Saturday, April 16, 2011

How to Deal With the Remorse Felt After an Affair



You made a solemn oath to your spouse, and for reasons that are known only to you, you betrayed it. You didn't only just betray your solemn word, but you also betrayed yourself, your marriage, and most important of all, you betrayed your wife. If you are a serial adulterer, would you show remorse, I doubt it, and you certainly wouldn't be reading this article. If you are reading this article then the chances are that what you did was a stupid mistake and now you're feeling remorse. You will not be feeling as bad as your spouse is, but you have to get yourself sorted as quickly as you can, so that you can help them to heal. So, how can you deal with the remorse you feel after your affair.

For your spouse to be able to heal, and for your marriage to survive, what you feel needs to be remorse and not guilt. Your spouse needs to know that your are truly sorry for what you have done, that you can take responsibility for what you have done, and most important of all that you can understand the terrible pain that you have caused them.

There are some individuals who seem incapable of dealing with, or acknowledging the remorse felt after an affair. Maybe they feel embarrassed and try to pretend that it never happened, which is like a massive slap in the face for their spouse. As the guilty party you will find it easier to get over with than your spouse will. Discovering and affair will put the betrayed souse through hell, and it can take many months before they are able to come to terms with it. If you don't feel remorse then you are saying that what your spouse is going through is of no account, and that can dramatically set back their healing.

You cannot hide behind empty excuses, trying to blame the affair on anyone or anything but you. You didn't have to have the affair, you could have just walked away. If things are bad at home then you talk to your spouse and try to work things out, you don't have and affair. Taking responsibility for your actions will help you to come to terms with what you did, and can start you on the path to redemption.

It doesn't matter who they are and how long you've known them, you have to cut the other person out of your life, and your spouse needs to hear you do it. As well as helping your spouse, this step will help you to move on from them and to re-commit to your wife and your marriage.

Confession is supposed to be good for the soul and at some point you are going to have to tell your spouse everything that happened. The spouse will need to know, because if they don't know the details then their minds will keeping running through everything again and again, which is not a healthy way to live. While you had the affair you were burdening yourself with lies and deceit, this will be your opportunity to unburden yourself, and you should feel cleaner for doing it. If you are asked what happened then don't hold anything back for fear of hurting your spouse, they need to know, and it will look as if you are still hiding something.

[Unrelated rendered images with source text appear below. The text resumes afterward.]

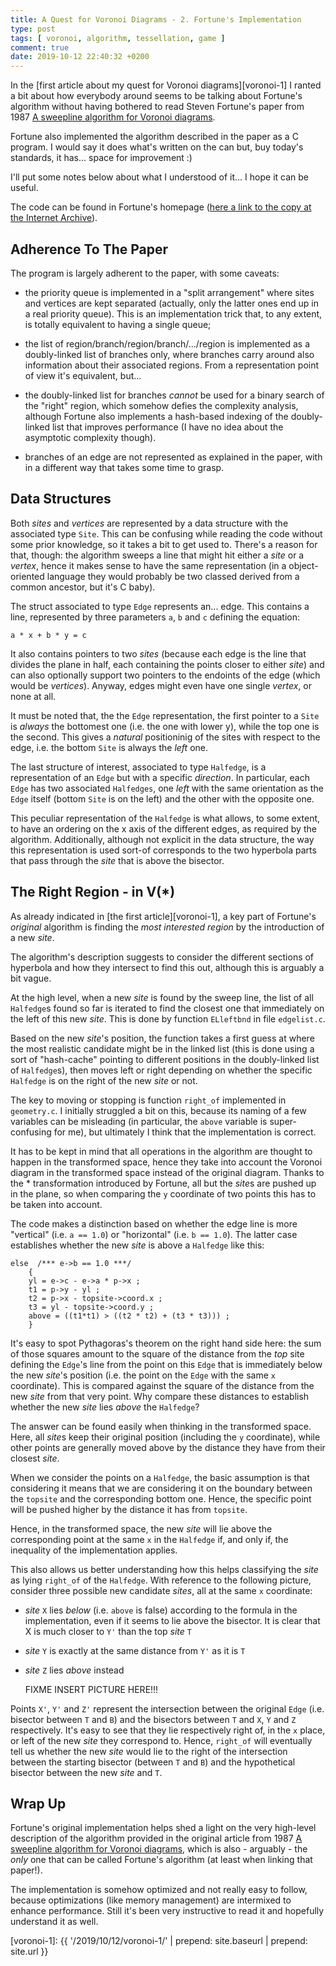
 ```yaml
---
title: A Quest for Voronoi Diagrams - 2. Fortune's Implementation
type: post
tags: [ voronoi, algorithm, tessellation, game ]
comment: true
date: 2019-10-12 22:40:32 +0200
---
```


In the [first article about my quest for Voronoi diagrams][voronoi-1] I
ranted a bit about how everybody around seems to be talking about
Fortune's algorithm without having bothered to read Steven Fortune's
paper from 1987 [A sweepline algorithm for Voronoi
diagrams][fortune-springer].

Fortune also implemented the algorithm described in the paper as a C
program. I would say it does what's written on the can but, buy today's
standards, it has... space for improvement :)

I'll put some notes below about what I understood of it... I hope it can
be useful.

The code can be found in Fortune's homepage ([here a link to the copy
at the Internet Archive][sjf-archive-org]).

## Adherence To The Paper

The program is largely adherent to the paper, with some caveats:

- the priority queue is implemented in a "split arrangement" where sites
  and vertices are kept separated (actually, only the latter ones end up
  in a real priority queue). This is an implementation trick that, to
  any extent, is totally equivalent to having a single queue;

- the list of region/branch/region/branch/.../region is implemented as a
  doubly-linked list of branches only, where branches carry around also
  information about their associated regions. From a representation
  point of view it's equivalent, but...

- the doubly-linked list for branches  *cannot* be used for a binary
  search of the "right" region, which somehow defies the complexity
  analysis, although Fortune also implements a hash-based indexing of
  the doubly-linked list that improves performance (I have no idea about
  the asymptotic complexity though).

- branches of an edge are not represented as explained in the paper,
  with in a different way that takes some time to grasp.

## Data Structures

Both *sites* and *vertices* are represented by a data structure with the
associated type `Site`. This can be confusing while reading the code
without some prior knowledge, so it takes a bit to get used to. There's
a reason for that, though: the algorithm sweeps a line that might hit
either a *site* or a *vertex*, hence it makes sense to have the same
representation (in a object-oriented language they would probably be two
classed derived from a common ancestor, but it's C baby).

The struct associated to type `Edge` represents an... edge. This
contains a line, represented by three parameters `a`, `b` and `c`
defining the equation:

    a * x + b * y = c

It also contains pointers to two *sites* (because each edge is the line
that divides the plane in half, each containing the points closer to
either *site*) and can also optionally support two pointers to the
endoints of the edge (which would be *vertices*). Anyway, edges might
even have one single *vertex*, or none at all.

It must be noted that, the the `Edge` representation, the first pointer
to a `Site` is *always* the bottomest one (i.e. the one with lower y),
while the top one is the second. This gives a *natural* positioninig of
the sites with respect to the edge, i.e. the bottom `Site` is always the
*left* one.

The last structure of interest, associated to type `Halfedge`, is a
representation of an `Edge` but with a specific *direction*. In
particular, each `Edge` has two associated `Halfedges`, one *left* with
the same orientation as the `Edge` itself (bottom `Site` is on the left)
and the other with the opposite one.

This peculiar representation of the `Halfedge` is what allows, to some
extent, to have an ordering on the x axis of the different edges, as
required by the algorithm. Additionally, although not explicit in the
data structure, the way this representation is used sort-of corresponds
to the two hyperbola parts that pass through the *site* that is above
the bisector.

## The Right Region - in V(\*)

As already indicated in [the first article][voronoi-1], a key part of
Fortune's *original* algorithm is finding the *most interested region*
by the introduction of a new *site*.

The algorithm's description suggests to consider the different sections
of hyperbola and how they intersect to find this out, although this is
arguably a bit vague.

At the high level, when a new *site* is found by the sweep line, the
list of all `Halfedge`s found so far is iterated to find the closest one
that immediately on the left of this new *site*. This is done by function
`ELleftbnd` in file `edgelist.c`.

Based on the new *site*'s position, the function takes a first guess at
where the most realistic candidate might be in the linked list (this is
done using a sort of "hash-cache" pointing to different positions in the
doubly-linked list of `Halfedge`s), then moves left or right depending
on whether the specific `Halfedge` is on the right of the new *site* or
not.

The key to moving or stopping is function `right_of` implemented in
`geometry.c`. I initially struggled a bit on this, because its naming of
a few variables can be misleading (in particular, the `above` variable
is super-confusing for me), but ultimately I think that the
implementation is correct.

It has to be kept in mind that all operations in the algorithm are
thought to happen in the transformed space, hence they take into account
the Voronoi diagram in the transformed space instead of the original
diagram. Thanks to the \* transformation introduced by Fortune, all but
the *site*s are pushed up in the plane, so when comparing the `y`
coordinate of two points this has to be taken into account.

The code makes a distinction based on whether the edge line is more
"vertical" (i.e. `a == 1.0`) or "horizontal" (i.e. `b == 1.0`). The
latter case establishes whether the new *site* is above a `Halfedge`
like this:

    else  /*** e->b == 1.0 ***/
        {
        yl = e->c - e->a * p->x ;
        t1 = p->y - yl ;
        t2 = p->x - topsite->coord.x ;
        t3 = yl - topsite->coord.y ;
        above = ((t1*t1) > ((t2 * t2) + (t3 * t3))) ;
        }

It's easy to spot Pythagoras's theorem on the right hand side here: the
sum of those squares amount to the square of the distance from the *top*
site defining the `Edge`'s line from the point on this `Edge` that is
immediately below the new *site*'s position (i.e. the point on the
`Edge` with the same `x` coordinate). This is compared against the
square of the distance from the new *site* from that very point. Why
compare these distances to establish whether the new *site* lies *above*
the `Halfedge`?

The answer can be found easily when thinking in the transformed space.
Here, all *site*s keep their original position (including the `y`
coordinate), while other points are generally moved above by the
distance they have from their closest *site*.

When we consider the points on a `Halfedge`, the basic assumption is
that considering it means that we are considering it on the boundary
between the `topsite` and the corresponding bottom one. Hence, the
specific point will be pushed higher by the distance it has from
`topsite`.

Hence, in the transformed space, the new *site* will lie above the
corresponding point at the same `x` in the `Halfedge` if, and only if,
the inequality of the implementation applies. 

This also allows us better understanding how this helps classifying the
*site* as lying `right_of` of the `Halfedge`. With reference to the
following picture, consider three possible new candidate *sites*, all at
the same `x` coordinate:

- *site* `X` lies *below* (i.e. `above` is false) according to the
  formula in the implementation, even if it seems to lie above the
  bisector. It is clear that X is much closer to `Y'` than the top
  *site* `T`

- *site* `Y` is exactly at the same distance from `Y'` as it is `T`

- *site* `Z` lies *above* instead

    FIXME INSERT PICTURE HERE!!!


Points `X'`, `Y'` and `Z'` represent the intersection between the
original `Edge` (i.e. bisector between `T` and `B`) and the bisectors
between `T` and `X`, `Y` and `Z` respectively. It's easy to see that
they lie respectively right of, in the `x` place, or left of the new
*site* they correspond to. Hence, `right_of` will eventually tell us
whether the new *site* would lie to the right of the intersection
between the starting bisector (between `T` and `B`) and the hypothetical
bisector between the new *site* and `T`.


## Wrap Up

Fortune's original implementation helps shed a light on the very
high-level description of the algorithm provided in the original article
from 1987 [A sweepline algorithm for Voronoi
diagrams][fortune-springer], which is also - arguably - the *only*
one that can be called Fortune's algorithm (at least when linking that
paper!).

The implementation is somehow optimized and not really easy to follow,
because optimizations (like memory management) are intermixed to enhance
performance. Still it's been very instructive to read it and hopefully
understand it as well.


[CodingGame]: https://www.codingame.com/
[voronoi-wikipedia]: https://en.wikipedia.org/wiki/Voronoi_diagram
[Perl]: https://www.perl.org/
[fortune-wikipedia]: https://en.wikipedia.org/w/index.php?title=Fortune%27s_algorithm&oldid=919888039
[fortune-springer]: https://link.springer.com/article/10.1007%2FBF01840357
[wong-muller]: http://citeseerx.ist.psu.edu/viewdoc/summary?doi=10.1.1.83.5571
[netlib-voronoi]: https://www.netlib.org/voronoi/
[sjf-archive-org]: https://web.archive.org/web/20181018224943/http://ect.bell-labs.com/who/sjf/
[voronoi-1]: {{ '/2019/10/12/voronoi-1/' | prepend: site.baseurl | prepend: site.url }}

In order to rehabilitate yourself and to deal with the remorse felt after an affair, you need to do penance for what you have done. You need to do whatever it takes to fix things between you and to win your spouses trust again. Doing this will reinforce just how sorry you are and that you are mature enough to accept the consequences of what you did. You need to become a complete open book to your spouse, they need to know everything about your day. If you are going to be late then tell them, if your routine has to suddenly change then tell them. Let them see your bank, credit card and phone statements. Given them full access to your emails, social media and phone. Prove that you can be trusted. I don't know how long this period will last for, it will take as long as it takes. Going through this will help you to understand that there are consequences to your actions, and it will slowly bring you closer to your spouse.

Your spouse will need your support and you have to be there for them. This is where you need to be strong. No matter what they say or scream at you have to accept it. Don't get defensive and don't shout back, you have to calm, comfort and assure them that you are there for them and that you are not leaving them.

How to deal with the remorse felt after and affair? You need to genuinely feel it and show it so that your spouse can heal. If you are truly sorry for what you have done then it will hurt you when you see what you have done to your spouse. You cannot spend your days wallowing in self-pity, you need to accept what you have done and work through it as quickly as you can because you have to support your spouse. If you want your marriage to survive then you have to help your spouse through this, and commit to this process, not matter how long it takes you have to be there for them. If you can both get through this then you can rebuild your marriage, wipe out the mistakes of the past and make it stronger than ever.